For the first time ever, scientists have identified the genetic underpinnings that give seahorses their unique horse-like body features using genome sequencing.
In a study featured in the journal Nature, researchers in Singapore, China, and Germany have successfully sequenced and examined the genome of a seahorse. They were able to discover several molecular factors that contribute to the animal's rapid evolution.
Explaining The Seahorse's Equine Features
Seahorses are known for having physical features that are very rare for fish species. Instead of having scales like other bony fish, these creatures have bony plates covering their entire body. They also lack the signature tail or pelvic fin of other fish.
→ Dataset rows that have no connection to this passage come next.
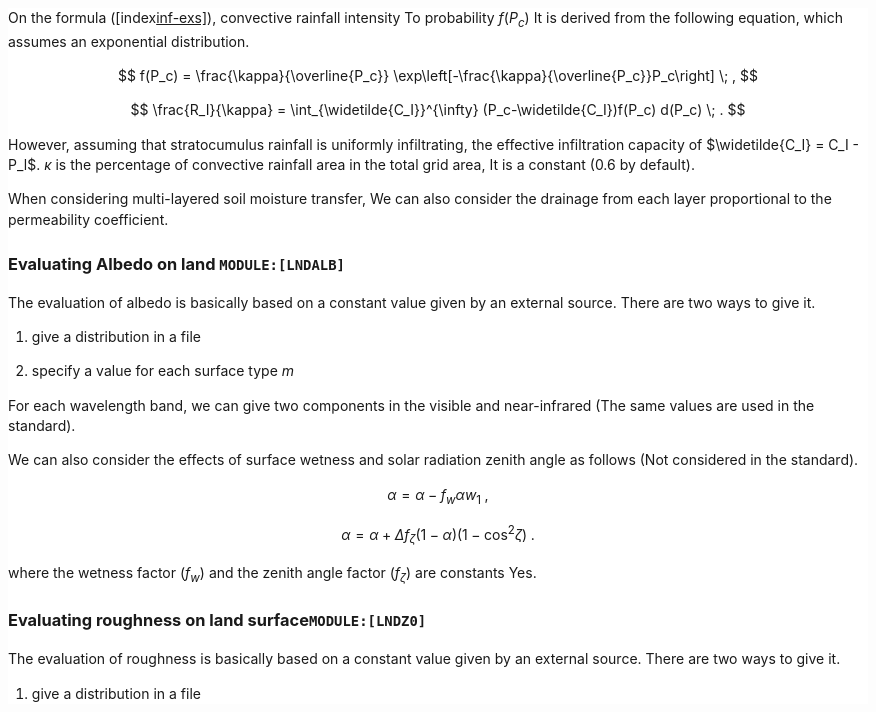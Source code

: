 

On the formula ([index[inf-exs\]](#inf-exs)), convective rainfall intensity To probability $f(P_c)$
It is derived from the following equation, which assumes an exponential distribution.

$$
  f(P_c) = \frac{\kappa}{\overline{P_c}} 
            \exp\left[-\frac{\kappa}{\overline{P_c}}P_c\right] \; ,
$$


$$
  \frac{R_I}{\kappa} = \int_{\widetilde{C_I}}^{\infty}
                        (P_c-\widetilde{C_I})f(P_c) d(P_c) \; .
$$


However, assuming that stratocumulus rainfall is uniformly infiltrating, the effective infiltration capacity of
$\widetilde{C_I} = C_I - P_l$.
$\kappa$ is the percentage of convective rainfall area in the total grid area,
It is a constant (0.6 by default).

When considering multi-layered soil moisture transfer,
We can also consider the drainage from each layer proportional to the permeability coefficient.

### Evaluating Albedo on land `MODULE:[LNDALB]`

The evaluation of albedo is basically based on a constant value given by an external source.
There are two ways to give it.

1. give a distribution in a file

2. specify a value for each surface type $m$

For each wavelength band, we can give two components in the visible and near-infrared
(The same values are used in the standard).

We can also consider the effects of surface wetness and solar radiation zenith angle as follows
(Not considered in the standard).

$$
  \alpha = \alpha - f_w \alpha w_1 \; ,
$$


$$
  \alpha = \alpha + \Delta f_{\zeta} (1 - \alpha)(1 - \cos^2 \zeta) \; .
$$


where the wetness factor ($f_w$) and the zenith angle factor ($f_{\zeta}$) are constants Yes.

### Evaluating roughness on land surface`MODULE:[LNDZ0]`

The evaluation of roughness is basically based on a constant value given by an external source.
There are two ways to give it.

1. give a distribution in a file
The heads of seahorses have features similar to those of terrestrial horses with long, tube-like snouts but without teeth. They can also use their eyes independently, allowing them to look forward and backward at the same time.
Males of the species are known to have a brood pouch, which allows them to carry embryos and give birth to their offspring instead of the females.
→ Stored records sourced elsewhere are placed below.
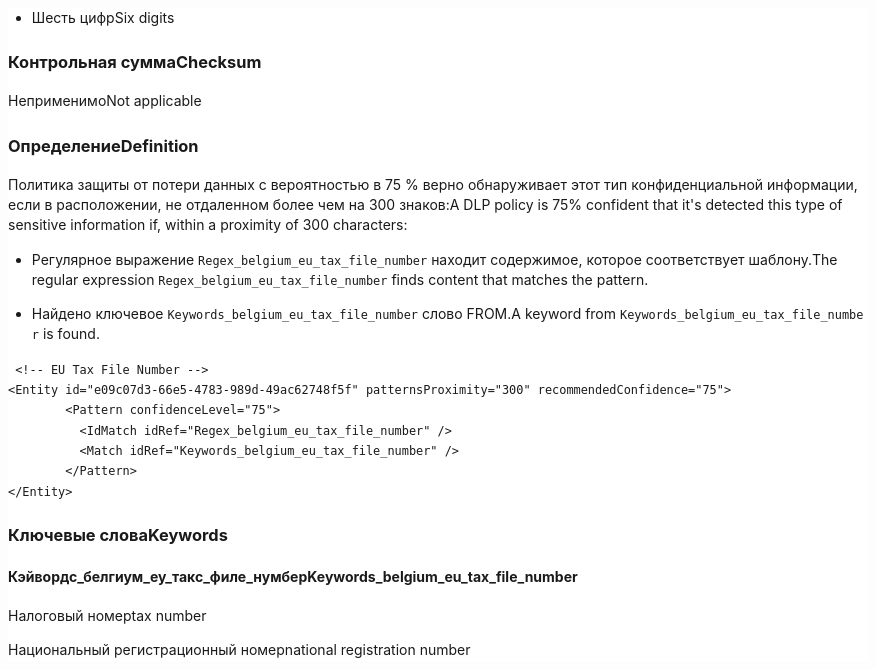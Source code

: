 - <span data-ttu-id="d3cd8-142">Шесть цифр</span><span class="sxs-lookup"><span data-stu-id="d3cd8-142">Six digits</span></span>
    
### <a name="checksum"></a><span data-ttu-id="d3cd8-143">Контрольная сумма</span><span class="sxs-lookup"><span data-stu-id="d3cd8-143">Checksum</span></span>

<span data-ttu-id="d3cd8-144">Неприменимо</span><span class="sxs-lookup"><span data-stu-id="d3cd8-144">Not applicable</span></span>
  
### <a name="definition"></a><span data-ttu-id="d3cd8-145">Определение</span><span class="sxs-lookup"><span data-stu-id="d3cd8-145">Definition</span></span>

<span data-ttu-id="d3cd8-146">Политика защиты от потери данных с вероятностью в 75 % верно обнаруживает этот тип конфиденциальной информации, если в расположении, не отдаленном более чем на 300 знаков:</span><span class="sxs-lookup"><span data-stu-id="d3cd8-146">A DLP policy is 75% confident that it's detected this type of sensitive information if, within a proximity of 300 characters:</span></span>
  
- <span data-ttu-id="d3cd8-147">Регулярное выражение `Regex_belgium_eu_tax_file_number` находит содержимое, которое соответствует шаблону.</span><span class="sxs-lookup"><span data-stu-id="d3cd8-147">The regular expression  `Regex_belgium_eu_tax_file_number` finds content that matches the pattern.</span></span> 
    
- <span data-ttu-id="d3cd8-148">Найдено ключевое `Keywords_belgium_eu_tax_file_number` слово FROM.</span><span class="sxs-lookup"><span data-stu-id="d3cd8-148">A keyword from  `Keywords_belgium_eu_tax_file_number` is found.</span></span> 
    
```
 <!-- EU Tax File Number -->
<Entity id="e09c07d3-66e5-4783-989d-49ac62748f5f" patternsProximity="300" recommendedConfidence="75">
        <Pattern confidenceLevel="75">
          <IdMatch idRef="Regex_belgium_eu_tax_file_number" />
          <Match idRef="Keywords_belgium_eu_tax_file_number" />
        </Pattern>
</Entity>
```

### <a name="keywords"></a><span data-ttu-id="d3cd8-149">Ключевые слова</span><span class="sxs-lookup"><span data-stu-id="d3cd8-149">Keywords</span></span>

#### <a name="keywordsbelgiumeutaxfilenumber"></a><span data-ttu-id="d3cd8-150">Кэйвордс_белгиум_еу_такс_филе_нумбер</span><span class="sxs-lookup"><span data-stu-id="d3cd8-150">Keywords_belgium_eu_tax_file_number</span></span>

<span data-ttu-id="d3cd8-151">Налоговый номер</span><span class="sxs-lookup"><span data-stu-id="d3cd8-151">tax number</span></span>
  
<span data-ttu-id="d3cd8-152">Национальный регистрационный номер</span><span class="sxs-lookup"><span data-stu-id="d3cd8-152">national registration number</span></span>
This unique body structure makes seahorses such an interesting animal to study for evolutionary scientists.
"They are such iconic animals, one of the examples of the exuberance of evolution," Axel Meyer, an evolutionary biologist from the University of Konstanz in Germany and one of the authors of the study, said.
To understand how these creatures get their horse-like features, Meyer and his colleagues sequenced the genome of a Southeast Asian tiger tail seahorse and analyzed each underpinning. They discovered that seahorse lack an important gene known as tbx4.
Almost all known vertebrates have the tbx4 gene in their genome. The fact that it's missing in seahorses could help explain why the animals don't have pelvic fins much like other fish species.
The researchers tested this theory by deactivating the gene in zebrafish using the CRISPER-cas method. This resulted in the zebrafish losing their pelvic fins as well.
Meyer and his team also found that seahorses are capable of duplicating their genes. Once a certain gene is duplicated, the resulting copy can take on an entirely different body function.
The researchers believe this process is what allows male seahorses to become pregnant. After an embryo hatches inside the male's brood pouch, it will activate additional genes that could influence the offspring's ability to leave their father's body.
The genes responsible for teeth development in humans and other animals were found to be mutated in seahorses. To compensate for their lack of teeth, seahorses had to come up with a way to use their snout to suck in plankton and other tiny organisms for food.